Please retype the data below exactly, stopping after the line with "- 💻 Mostly in" and skipping every picture.

→ MATERIAL PROVIDED
- Opening Delimiter -
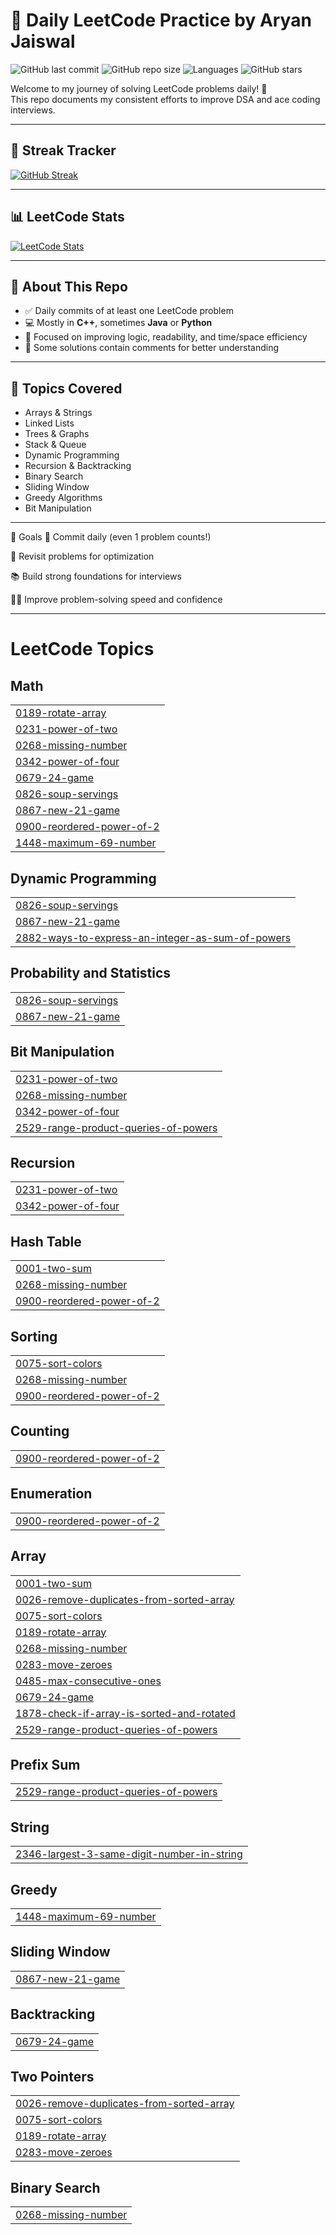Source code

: # 🧠 Daily LeetCode Practice by Aryan Jaiswal

![GitHub last commit](https://img.shields.io/github/last-commit/AryanJaiswal763/Leetcode?style=flat-square)
![GitHub repo size](https://img.shields.io/github/repo-size/AryanJaiswal763/Leetcode?style=flat-square)
![Languages](https://img.shields.io/github/languages/top/AryanJaiswal763/Leetcode?style=flat-square)
![GitHub stars](https://img.shields.io/github/stars/AryanJaiswal763/Leetcode?style=flat-square)

Welcome to my journey of solving LeetCode problems daily! 🚀  
This repo documents my consistent efforts to improve DSA and ace coding interviews.

---

## 📅 Streak Tracker

[![GitHub Streak](https://github-readme-streak-stats.herokuapp.com/?user=AryanJaiswal763&theme=tokyonight)](https://github.com/AryanJaiswal763)

---

## 📊 LeetCode Stats

[![LeetCode Stats](https://leetcard.jacoblin.cool/jaiswalad_1?theme=dark&font=Source%20Code%20Pro&extension=activity)](https://leetcode.com/u/jaiswalad_1/)

---

## 📘 About This Repo

- ✅ Daily commits of at least one LeetCode problem
- 💻 Mostly in **C++**, sometimes **Java** or **Python**
- 🧠 Focused on improving logic, readability, and time/space efficiency
- 📝 Some solutions contain comments for better understanding

---

## 🧩 Topics Covered

- Arrays & Strings
- Linked Lists
- Trees & Graphs
- Stack & Queue
- Dynamic Programming
- Recursion & Backtracking
- Binary Search
- Sliding Window
- Greedy Algorithms
- Bit Manipulation

---
🎯 Goals
📆 Commit daily (even 1 problem counts!)

🔁 Revisit problems for optimization

📚 Build strong foundations for interviews

👨‍💻 Improve problem-solving speed and confidence

---





<!---LeetCode Topics Start-->
# LeetCode Topics
## Math
|  |
| ------- |
| [0189-rotate-array](https://github.com/AryanJaiswal763/Leetcode/tree/master/0189-rotate-array) |
| [0231-power-of-two](https://github.com/AryanJaiswal763/Leetcode/tree/master/0231-power-of-two) |
| [0268-missing-number](https://github.com/AryanJaiswal763/Leetcode/tree/master/0268-missing-number) |
| [0342-power-of-four](https://github.com/AryanJaiswal763/Leetcode/tree/master/0342-power-of-four) |
| [0679-24-game](https://github.com/AryanJaiswal763/Leetcode/tree/master/0679-24-game) |
| [0826-soup-servings](https://github.com/AryanJaiswal763/Leetcode/tree/master/0826-soup-servings) |
| [0867-new-21-game](https://github.com/AryanJaiswal763/Leetcode/tree/master/0867-new-21-game) |
| [0900-reordered-power-of-2](https://github.com/AryanJaiswal763/Leetcode/tree/master/0900-reordered-power-of-2) |
| [1448-maximum-69-number](https://github.com/AryanJaiswal763/Leetcode/tree/master/1448-maximum-69-number) |
## Dynamic Programming
|  |
| ------- |
| [0826-soup-servings](https://github.com/AryanJaiswal763/Leetcode/tree/master/0826-soup-servings) |
| [0867-new-21-game](https://github.com/AryanJaiswal763/Leetcode/tree/master/0867-new-21-game) |
| [2882-ways-to-express-an-integer-as-sum-of-powers](https://github.com/AryanJaiswal763/Leetcode/tree/master/2882-ways-to-express-an-integer-as-sum-of-powers) |
## Probability and Statistics
|  |
| ------- |
| [0826-soup-servings](https://github.com/AryanJaiswal763/Leetcode/tree/master/0826-soup-servings) |
| [0867-new-21-game](https://github.com/AryanJaiswal763/Leetcode/tree/master/0867-new-21-game) |
## Bit Manipulation
|  |
| ------- |
| [0231-power-of-two](https://github.com/AryanJaiswal763/Leetcode/tree/master/0231-power-of-two) |
| [0268-missing-number](https://github.com/AryanJaiswal763/Leetcode/tree/master/0268-missing-number) |
| [0342-power-of-four](https://github.com/AryanJaiswal763/Leetcode/tree/master/0342-power-of-four) |
| [2529-range-product-queries-of-powers](https://github.com/AryanJaiswal763/Leetcode/tree/master/2529-range-product-queries-of-powers) |
## Recursion
|  |
| ------- |
| [0231-power-of-two](https://github.com/AryanJaiswal763/Leetcode/tree/master/0231-power-of-two) |
| [0342-power-of-four](https://github.com/AryanJaiswal763/Leetcode/tree/master/0342-power-of-four) |
## Hash Table
|  |
| ------- |
| [0001-two-sum](https://github.com/AryanJaiswal763/Leetcode/tree/master/0001-two-sum) |
| [0268-missing-number](https://github.com/AryanJaiswal763/Leetcode/tree/master/0268-missing-number) |
| [0900-reordered-power-of-2](https://github.com/AryanJaiswal763/Leetcode/tree/master/0900-reordered-power-of-2) |
## Sorting
|  |
| ------- |
| [0075-sort-colors](https://github.com/AryanJaiswal763/Leetcode/tree/master/0075-sort-colors) |
| [0268-missing-number](https://github.com/AryanJaiswal763/Leetcode/tree/master/0268-missing-number) |
| [0900-reordered-power-of-2](https://github.com/AryanJaiswal763/Leetcode/tree/master/0900-reordered-power-of-2) |
## Counting
|  |
| ------- |
| [0900-reordered-power-of-2](https://github.com/AryanJaiswal763/Leetcode/tree/master/0900-reordered-power-of-2) |
## Enumeration
|  |
| ------- |
| [0900-reordered-power-of-2](https://github.com/AryanJaiswal763/Leetcode/tree/master/0900-reordered-power-of-2) |
## Array
|  |
| ------- |
| [0001-two-sum](https://github.com/AryanJaiswal763/Leetcode/tree/master/0001-two-sum) |
| [0026-remove-duplicates-from-sorted-array](https://github.com/AryanJaiswal763/Leetcode/tree/master/0026-remove-duplicates-from-sorted-array) |
| [0075-sort-colors](https://github.com/AryanJaiswal763/Leetcode/tree/master/0075-sort-colors) |
| [0189-rotate-array](https://github.com/AryanJaiswal763/Leetcode/tree/master/0189-rotate-array) |
| [0268-missing-number](https://github.com/AryanJaiswal763/Leetcode/tree/master/0268-missing-number) |
| [0283-move-zeroes](https://github.com/AryanJaiswal763/Leetcode/tree/master/0283-move-zeroes) |
| [0485-max-consecutive-ones](https://github.com/AryanJaiswal763/Leetcode/tree/master/0485-max-consecutive-ones) |
| [0679-24-game](https://github.com/AryanJaiswal763/Leetcode/tree/master/0679-24-game) |
| [1878-check-if-array-is-sorted-and-rotated](https://github.com/AryanJaiswal763/Leetcode/tree/master/1878-check-if-array-is-sorted-and-rotated) |
| [2529-range-product-queries-of-powers](https://github.com/AryanJaiswal763/Leetcode/tree/master/2529-range-product-queries-of-powers) |
## Prefix Sum
|  |
| ------- |
| [2529-range-product-queries-of-powers](https://github.com/AryanJaiswal763/Leetcode/tree/master/2529-range-product-queries-of-powers) |
## String
|  |
| ------- |
| [2346-largest-3-same-digit-number-in-string](https://github.com/AryanJaiswal763/Leetcode/tree/master/2346-largest-3-same-digit-number-in-string) |
## Greedy
|  |
| ------- |
| [1448-maximum-69-number](https://github.com/AryanJaiswal763/Leetcode/tree/master/1448-maximum-69-number) |
## Sliding Window
|  |
| ------- |
| [0867-new-21-game](https://github.com/AryanJaiswal763/Leetcode/tree/master/0867-new-21-game) |
## Backtracking
|  |
| ------- |
| [0679-24-game](https://github.com/AryanJaiswal763/Leetcode/tree/master/0679-24-game) |
## Two Pointers
|  |
| ------- |
| [0026-remove-duplicates-from-sorted-array](https://github.com/AryanJaiswal763/Leetcode/tree/master/0026-remove-duplicates-from-sorted-array) |
| [0075-sort-colors](https://github.com/AryanJaiswal763/Leetcode/tree/master/0075-sort-colors) |
| [0189-rotate-array](https://github.com/AryanJaiswal763/Leetcode/tree/master/0189-rotate-array) |
| [0283-move-zeroes](https://github.com/AryanJaiswal763/Leetcode/tree/master/0283-move-zeroes) |
## Binary Search
|  |
| ------- |
| [0268-missing-number](https://github.com/AryanJaiswal763/Leetcode/tree/master/0268-missing-number) |
<!---LeetCode Topics End-->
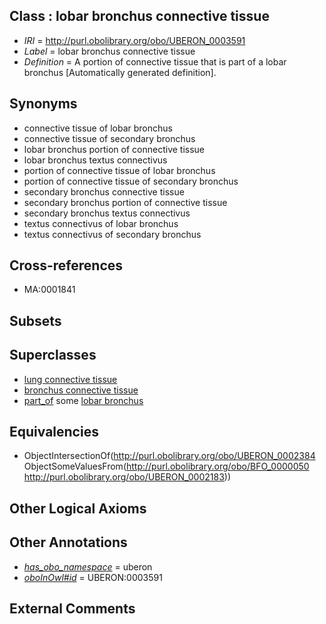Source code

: 
## Class : lobar bronchus connective tissue

 * *IRI* = http://purl.obolibrary.org/obo/UBERON_0003591
 * *Label* = lobar bronchus connective tissue
 * *Definition* = A portion of connective tissue that is part of a lobar bronchus [Automatically generated definition].

## Synonyms

 * connective tissue of lobar bronchus
 * connective tissue of secondary bronchus
 * lobar bronchus portion of connective tissue
 * lobar bronchus textus connectivus
 * portion of connective tissue of lobar bronchus
 * portion of connective tissue of secondary bronchus
 * secondary bronchus connective tissue
 * secondary bronchus portion of connective tissue
 * secondary bronchus textus connectivus
 * textus connectivus of lobar bronchus
 * textus connectivus of secondary bronchus

## Cross-references

 * MA:0001841

## Subsets


## Superclasses

 * [lung connective tissue](../../UBERON/14/UBERON_0000114.md)
 * [bronchus connective tissue](../../UBERON/92/UBERON_0003592.md)
 * [part_of](../../BFO/50/BFO_0000050.md) some [lobar bronchus](../../UBERON/83/UBERON_0002183.md)

## Equivalencies

 * ObjectIntersectionOf(<http://purl.obolibrary.org/obo/UBERON_0002384> ObjectSomeValuesFrom(<http://purl.obolibrary.org/obo/BFO_0000050> <http://purl.obolibrary.org/obo/UBERON_0002183>))

## Other Logical Axioms


## Other Annotations

 * *[has_obo_namespace](../../ce/oboInOwl#hasOBONamespace.md)* = uberon
 * *[oboInOwl#id](../../id/oboInOwl#id.md)* = UBERON:0003591

## External Comments

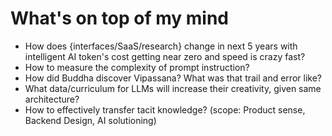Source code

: # What's on top of my mind

* How does {interfaces/SaaS/research} change in next 5 years with intelligent AI token's cost getting near zero and speed is crazy fast?
* How to measure the complexity of prompt instruction?
* How did Buddha discover Vipassana? What was that trail and error like?
* What data/curriculum for LLMs will increase their creativity, given same architecture?
* How to effectively transfer tacit knowledge? (scope: Product sense, Backend Design, AI solutioning)
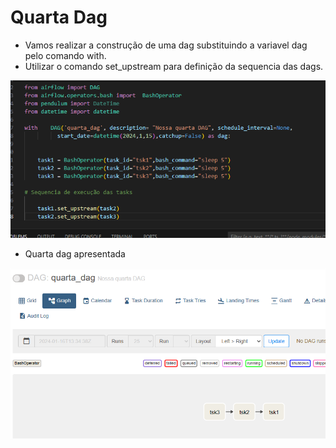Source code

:# Quarta Dag

- Vamos realizar a construção de uma dag substituindo a variavel dag pelo comando with.
- Utilizar o comando set_upstream para definição da sequencia das dags.

<img src="https://github.com/JosiTubaroski/Quarta_Dag/blob/main/img/quarta_dag_codigo.png">

 - Quarta dag apresentada

<img src="https://github.com/JosiTubaroski/Quarta_Dag/blob/main/img/Quarta_Dag_Graph.png">


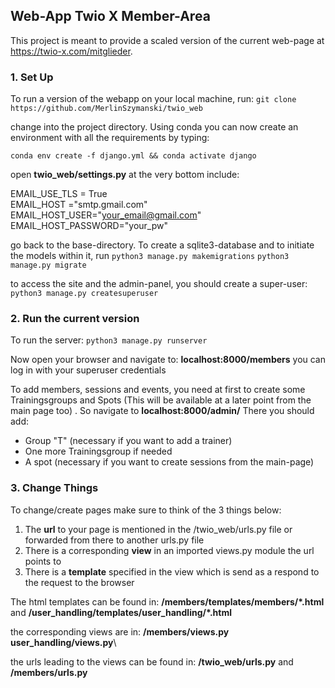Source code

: ## Web-App Twio X Member-Area ##
This project is meant to provide a scaled version of the current web-page at https://twio-x.com/mitglieder.
### 1. Set Up ###
To run a version of the webapp on your local machine, run:
`git clone https://github.com/MerlinSzymanski/twio_web`

change into the project directory. Using conda you can now create an environment with all the requirements by typing: 

`conda env create -f django.yml &&
conda activate django`
 
 open **twio_web/settings.py**
 at the very bottom include:
 
EMAIL_USE_TLS = True\
EMAIL_HOST ="smtp.gmail.com"\
EMAIL_HOST_USER="your_email@gmail.com"\
EMAIL_HOST_PASSWORD="your_pw"

go back to the base-directory. To create a sqlite3-database and to initiate the models within it, run
`python3 manage.py makemigrations`
`python3 manage.py migrate`

to access the site and the admin-panel, you should create a super-user:
`python3 manage.py createsuperuser`

### 2. Run the current version ###
To run the server:
`python3 manage.py runserver`

Now open your browser and navigate to:
**localhost:8000/members**
you can log in with your superuser credentials

To add members, sessions and events, you need at first to create some Trainingsgroups and Spots (This will be available at a later point from the main page too) . So navigate to 
**localhost:8000/admin/**
There you should add:
- Group "T" (necessary if you want to add a trainer)
- One more Trainingsgroup if needed
- A spot (necessary if you want to create sessions from the main-page)

### 3. Change Things ###
To change/create pages make sure to think of the 3 things below:
1. The **url** to your page is mentioned in the /twio_web/urls.py file or forwarded from there to another urls.py file
2. There is a corresponding **view** in an imported views.py module the url points to
3. There is a **template** specified in the view which is send as a respond to the request to the browser

The html templates can be found in:
**/members/templates/members/*.html** and
**/user_handling/templates/user_handling/*.html**

the corresponding views are in:
**/members/views.py**\
**user_handling/views.py**\

the urls leading to the views can be found in:
**/twio_web/urls.py** and\
**/members/urls.py**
- Closing Delimiter -
→ ANSWER BELOW
Source code

: # 🧠 Daily LeetCode Practice by Aryan Jaiswal

![GitHub last commit](https://img.shields.io/github/last-commit/AryanJaiswal763/Leetcode?style=flat-square)
![GitHub repo size](https://img.shields.io/github/repo-size/AryanJaiswal763/Leetcode?style=flat-square)
![Languages](https://img.shields.io/github/languages/top/AryanJaiswal763/Leetcode?style=flat-square)
![GitHub stars](https://img.shields.io/github/stars/AryanJaiswal763/Leetcode?style=flat-square)

Welcome to my journey of solving LeetCode problems daily! 🚀  
This repo documents my consistent efforts to improve DSA and ace coding interviews.

---

## 📅 Streak Tracker

[![GitHub Streak](https://github-readme-streak-stats.herokuapp.com/?user=AryanJaiswal763&theme=tokyonight)](https://github.com/AryanJaiswal763)

---

## 📊 LeetCode Stats

[![LeetCode Stats](https://leetcard.jacoblin.cool/jaiswalad_1?theme=dark&font=Source%20Code%20Pro&extension=activity)](https://leetcode.com/u/jaiswalad_1/)

---

## 📘 About This Repo

- ✅ Daily commits of at least one LeetCode problem
- 💻 Mostly in **C++**, sometimes **Java** or **Python**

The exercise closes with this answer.